> **Work task**
Among the lines of data below, reproduce only those from the one with "вход дома царского." through the one with "в палату телохранителей.", exactly as they stand, both ends included.
____ Given records
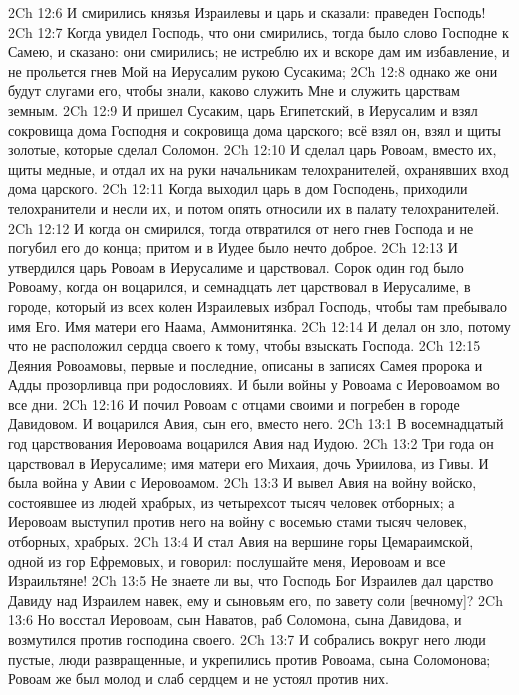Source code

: \vs 2Ch 12:6 И смирились князья Израилевы и царь и сказали: праведен Господь!
\vs 2Ch 12:7 Когда увидел Господь, что они смирились, тогда было слово Господне к Самею, и сказано: они смирились; не истреблю их и вскоре дам им избавление, и не прольется гнев Мой на Иерусалим рукою Сусакима;
\vs 2Ch 12:8 однако же они будут слугами его, чтобы знали, каково служить Мне и служить царствам земным.
\vs 2Ch 12:9 И пришел Сусаким, царь Египетский, в Иерусалим и взял сокровища дома Господня и сокровища дома царского; всё взял он, взял и щиты золотые, которые сделал Соломон.
\vs 2Ch 12:10 И сделал царь Ровоам, вместо их, щиты медные, и отдал их на руки начальникам телохранителей, охранявших вход дома царского.
\vs 2Ch 12:11 Когда выходил царь в дом Господень, приходили телохранители и несли их, и потом опять относили их в палату телохранителей.
\vs 2Ch 12:12 И когда он смирился, тогда отвратился от него гнев Господа и не погубил его до конца; притом и в Иудее было нечто доброе.
\rsbpar\vs 2Ch 12:13 И утвердился царь Ровоам в Иерусалиме и царствовал. Сорок один год было Ровоаму, когда он воцарился, и семнадцать лет царствовал в Иерусалиме, в городе, который из всех колен Израилевых избрал Господь, чтобы там пребывало имя Его. Имя матери его Наама, Аммонитянка.
\vs 2Ch 12:14 И делал он зло, потому что не расположил сердца своего к тому, чтобы взыскать Господа.
\rsbpar\vs 2Ch 12:15 Деяния Ровоамовы, первые и последние, описаны в записях Самея пророка и Адды прозорливца при родословиях. И были войны у Ровоама с Иеровоамом во все дни.
\vs 2Ch 12:16 И почил Ровоам с отцами своими и погребен в городе Давидовом. И воцарился Авия, сын его, вместо него.
\vs 2Ch 13:1 В восемнадцатый год царствования Иеровоама воцарился Авия над Иудою.
\vs 2Ch 13:2 Три года он царствовал в Иерусалиме; имя матери его Михаия, дочь Уриилова, из Гивы. И была война у Авии с Иеровоамом.
\vs 2Ch 13:3 И вывел Авия на войну войско, состоявшее из людей храбрых, из четырехсот тысяч человек отборных; а Иеровоам выступил против него на войну с восемью стами тысяч человек,  отборных, храбрых.
\vs 2Ch 13:4 И стал Авия на вершине горы Цемараимской, одной из гор Ефремовых, и говорил: послушайте меня, Иеровоам и все Израильтяне!
\vs 2Ch 13:5 Не знаете ли вы, что Господь Бог Израилев дал царство Давиду над Израилем навек, ему и сыновьям его, по завету соли [вечному]?
\vs 2Ch 13:6 Но восстал Иеровоам, сын Наватов, раб Соломона, сына Давидова, и возмутился против господина своего.
\vs 2Ch 13:7 И собрались вокруг него люди пустые, люди развращенные, и укрепились против Ровоама, сына Соломонова; Ровоам же был молод и слаб сердцем и не устоял против них.
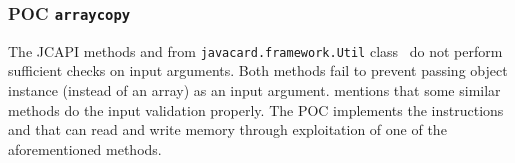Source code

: \documentclass{../llncs/llncs}
\begin{document}

\subsubsection{POC \texttt{arraycopy}}\label{subsec:arraycopy-explanation}
The JCAPI methods \arrayCopy and \arrayCopyNonAtomic from \texttt{javacard.framework.Util} class~\cite{jcspecs31download} do not perform sufficient checks on input arguments. Both methods fail to prevent passing object instance (instead of an array) as an input argument. \cite{se:oracle:part1} mentions that some similar methods do the input validation properly. The POC implements the instructions \readmem and \writemem that can read and write memory through exploitation of one of the aforementioned methods.


\end{document}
________
> **Answer section**
\vs 2Ch 12:10 И сделал царь Ровоам, вместо их, щиты медные, и отдал их на руки начальникам телохранителей, охранявших вход дома царского.
\vs 2Ch 12:11 Когда выходил царь в дом Господень, приходили телохранители и несли их, и потом опять относили их в палату телохранителей.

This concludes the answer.